I must note, however, that the plaintiffs' evidence may be tainted; it is based solely on an affidavit supplied by Prof. Michael Oppenheimer, a former chief scientist of the Environmental Defense Fund, an aggressive non-profit group.
Other problems of treating CO2 as a pollutant
Once the Supreme Court announced its decision, EPA issued its notorious Endangerment Finding, claiming CO2 is harmful to "human health and welfare." In accordance with Clean Air Act, the EPA ambitiously applied its Endangerment Finding to fossil-fueled electric power plants, thus providing a scientific and legal rationale for President Obama's "Clean Power Plan," through which he had promised to "bankrupt" coal-fired power plants.
The lawsuit before the Supreme Court actually involved CO2 emissions from motor vehicles rather than power plants. I will just recuse myself at this point and leave further discussion to lawyers – in particular, whether the EPA is encroaching on the National Highway Traffic Safety Administration in the Department of Transportation, which is responsible for setting mileage efficiency standards for motor vehicles.
I would just note that since the EPA decided to adopt the Clean Air Act as a guide, it has evaded its legal mandate to control all CO2 emissions by applying an arbitrary (i.e., not authorized by law) modification to the Clean Air Act in the form of a "tailoring rule" for cars, trucks, etc. Thereby, the EPA exempted from regulation such small CO2 sources, despite their central role in the lawsuit that saw the Supreme Court ascribing pollutant status to CO2.
Conclusion
Evidently, the Clean Air Act is not suited for the regulation of CO2. This is perhaps a job for a future Congress. Nuclear is superior in most respects to solar and wind energy; it appears to be the energy source for the future, after we deplete low-cost fossil fuel deposits.
I hope that the Supreme Court will revisit its 2007 decision soon. In writing the minority dissent, Justice Scalia perceptively questioned both the legal standing of the plaintiff and the uncertain science underlying the majority decision.

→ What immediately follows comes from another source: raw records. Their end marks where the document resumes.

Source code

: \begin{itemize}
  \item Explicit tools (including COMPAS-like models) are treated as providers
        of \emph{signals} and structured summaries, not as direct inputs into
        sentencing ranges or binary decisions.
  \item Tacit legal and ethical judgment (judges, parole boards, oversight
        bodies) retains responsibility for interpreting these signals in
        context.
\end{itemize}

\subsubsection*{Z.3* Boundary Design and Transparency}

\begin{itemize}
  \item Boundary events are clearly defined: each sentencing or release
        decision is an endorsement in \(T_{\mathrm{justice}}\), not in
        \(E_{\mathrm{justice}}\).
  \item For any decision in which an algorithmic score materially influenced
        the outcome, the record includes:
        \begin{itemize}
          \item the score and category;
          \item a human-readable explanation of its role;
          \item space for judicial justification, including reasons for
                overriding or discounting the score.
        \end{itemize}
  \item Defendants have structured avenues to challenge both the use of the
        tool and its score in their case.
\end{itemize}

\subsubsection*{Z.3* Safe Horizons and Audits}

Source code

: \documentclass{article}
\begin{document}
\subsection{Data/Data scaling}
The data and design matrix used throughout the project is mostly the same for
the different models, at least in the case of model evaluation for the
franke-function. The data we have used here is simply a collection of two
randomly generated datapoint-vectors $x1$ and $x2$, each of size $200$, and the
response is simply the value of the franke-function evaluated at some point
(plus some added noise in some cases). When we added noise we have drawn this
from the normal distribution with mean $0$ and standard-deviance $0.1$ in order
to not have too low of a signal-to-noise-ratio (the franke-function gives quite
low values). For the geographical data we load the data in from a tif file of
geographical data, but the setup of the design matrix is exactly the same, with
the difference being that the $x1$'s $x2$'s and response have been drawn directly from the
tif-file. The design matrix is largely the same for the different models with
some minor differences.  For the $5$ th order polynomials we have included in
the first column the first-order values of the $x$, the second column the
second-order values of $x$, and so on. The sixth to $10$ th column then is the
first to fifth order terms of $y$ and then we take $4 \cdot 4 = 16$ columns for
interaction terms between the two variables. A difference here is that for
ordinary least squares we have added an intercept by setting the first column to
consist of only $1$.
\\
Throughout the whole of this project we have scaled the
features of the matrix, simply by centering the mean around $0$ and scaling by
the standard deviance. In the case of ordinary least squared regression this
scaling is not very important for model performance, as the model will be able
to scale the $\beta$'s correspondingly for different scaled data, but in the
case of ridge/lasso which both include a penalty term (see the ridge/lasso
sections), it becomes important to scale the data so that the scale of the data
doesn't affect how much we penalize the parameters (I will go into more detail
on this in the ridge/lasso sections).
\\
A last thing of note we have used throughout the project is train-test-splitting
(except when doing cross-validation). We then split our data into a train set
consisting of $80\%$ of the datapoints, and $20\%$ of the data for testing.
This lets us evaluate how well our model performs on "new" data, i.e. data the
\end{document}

But CO2 is not a pollutant by any stretch of the imagination. CO2 is a natural constituent of Earth's atmosphere and a vital fertilizer for all growing plants. Without atmospheric CO2, there would be no agriculture and indeed no life on Earth. Its putative impact on the climate is minor. For example, I have shown that CO2 has no definitive influence on sea level rise – even though plaintiff Massachusetts claimed fear of massive inundation to establish "legal standing" in its lawsuit against the EPA.
I must note, however, that the plaintiffs' evidence may be tainted; it is based solely on an affidavit supplied by Prof. Michael Oppenheimer, a former chief scientist of the Environmental Defense Fund, an aggressive non-profit group.
Other problems of treating CO2 as a pollutant
Once the Supreme Court announced its decision, EPA issued its notorious Endangerment Finding, claiming CO2 is harmful to "human health and welfare." In accordance with Clean Air Act, the EPA ambitiously applied its Endangerment Finding to fossil-fueled electric power plants, thus providing a scientific and legal rationale for President Obama's "Clean Power Plan," through which he had promised to "bankrupt" coal-fired power plants.
The lawsuit before the Supreme Court actually involved CO2 emissions from motor vehicles rather than power plants. I will just recuse myself at this point and leave further discussion to lawyers – in particular, whether the EPA is encroaching on the National Highway Traffic Safety Administration in the Department of Transportation, which is responsible for setting mileage efficiency standards for motor vehicles.
I would just note that since the EPA decided to adopt the Clean Air Act as a guide, it has evaded its legal mandate to control all CO2 emissions by applying an arbitrary (i.e., not authorized by law) modification to the Clean Air Act in the form of a "tailoring rule" for cars, trucks, etc. Thereby, the EPA exempted from regulation such small CO2 sources, despite their central role in the lawsuit that saw the Supreme Court ascribing pollutant status to CO2.
Conclusion
Evidently, the Clean Air Act is not suited for the regulation of CO2. This is perhaps a job for a future Congress. Nuclear is superior in most respects to solar and wind energy; it appears to be the energy source for the future, after we deplete low-cost fossil fuel deposits.
I hope that the Supreme Court will revisit its 2007 decision soon. In writing the minority dissent, Justice Scalia perceptively questioned both the legal standing of the plaintiff and the uncertain science underlying the majority decision.